Sastia Prama Putri
Osaka University, Japan
Sastia Prama Putri has completed his Ph.D. at the age of 27 years from Osaka University and is currently working as a postdoctoral researcher under "JST-NSF: Metabolomics for low carbon society" project, focusing on application of metabolomics technology for optimization of various higher alcohols for use as biofuels. Her awards include "Outstanding student oral presentation award (1st place)" in the 42nd Annual Meeting of the Society for Invertebrate Pathology, Park City, USA and fellowships from UNESCO and Japanese Government. She has recently written two review articles on current metabolomics: Technological advances and practical applications.

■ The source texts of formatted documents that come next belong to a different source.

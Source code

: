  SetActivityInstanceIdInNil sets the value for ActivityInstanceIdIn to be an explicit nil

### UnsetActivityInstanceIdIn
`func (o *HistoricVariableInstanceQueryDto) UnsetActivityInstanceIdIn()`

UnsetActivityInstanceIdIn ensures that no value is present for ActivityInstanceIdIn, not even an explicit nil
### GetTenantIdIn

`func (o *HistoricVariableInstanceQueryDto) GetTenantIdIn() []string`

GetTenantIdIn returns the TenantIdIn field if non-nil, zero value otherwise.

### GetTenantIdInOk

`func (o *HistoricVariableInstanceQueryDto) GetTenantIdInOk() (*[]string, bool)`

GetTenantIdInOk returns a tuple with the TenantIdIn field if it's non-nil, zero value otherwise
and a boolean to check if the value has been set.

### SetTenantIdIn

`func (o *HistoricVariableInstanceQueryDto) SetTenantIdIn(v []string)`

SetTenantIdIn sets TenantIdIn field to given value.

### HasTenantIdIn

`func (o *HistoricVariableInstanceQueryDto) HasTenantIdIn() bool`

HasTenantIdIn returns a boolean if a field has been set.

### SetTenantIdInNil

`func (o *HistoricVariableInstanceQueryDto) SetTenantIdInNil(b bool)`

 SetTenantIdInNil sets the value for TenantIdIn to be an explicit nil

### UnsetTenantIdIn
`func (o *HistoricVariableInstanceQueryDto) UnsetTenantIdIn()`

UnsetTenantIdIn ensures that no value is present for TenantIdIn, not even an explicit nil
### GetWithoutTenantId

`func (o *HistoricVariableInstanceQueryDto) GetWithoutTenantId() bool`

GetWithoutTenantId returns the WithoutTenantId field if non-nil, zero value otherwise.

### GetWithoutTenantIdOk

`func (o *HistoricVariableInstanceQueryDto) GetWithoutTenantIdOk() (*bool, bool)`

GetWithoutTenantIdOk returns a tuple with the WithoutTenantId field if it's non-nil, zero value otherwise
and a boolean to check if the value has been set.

Depletion of fossil fuels resulted in a pressing need to produce chemicals and fuels from renewable resources. Several promising fuels have been produced in non-native hosts. In particular, longer-chain alcohols are of interest because of their higher energy density and lower hygroscopicity, which are desirable traits for fuel storage and distribution. One attractive higher alcohol is 1-propanol, an important industrial chemical that has been used in paints, cleaners and cosmetics. It can be esterified to yield diesel fuels and be dehydrated to yield propylene, which at present is derived from petroleum. Previously, Escherichia coli strains capable of producing 1-propanol from glucose had been constructed. 1-propanol production was achieved via 2-ketobutyrate from two pathways, native threonine pathway and non-native citramalate pathway from Methanococcus jannaschii. The strain possessing two pathways resulted in a much higher titer of 1-propanol (2.5 g/L/day), more than 3-folds when compared to the production from a single pathway (0.8 g/L/day). Here, we demonstrate that comprehensive metabolomics analysis by ion pair LC-QqQ-MS and GC-Q-MS can validate the mechanism of synergy between the two pathways in the level of metabolome. Specifically, metabolomics data support the hypothesis that cofactor balance is one of the main driving forces that resulted in higher production in strains having two pathways working synergistically.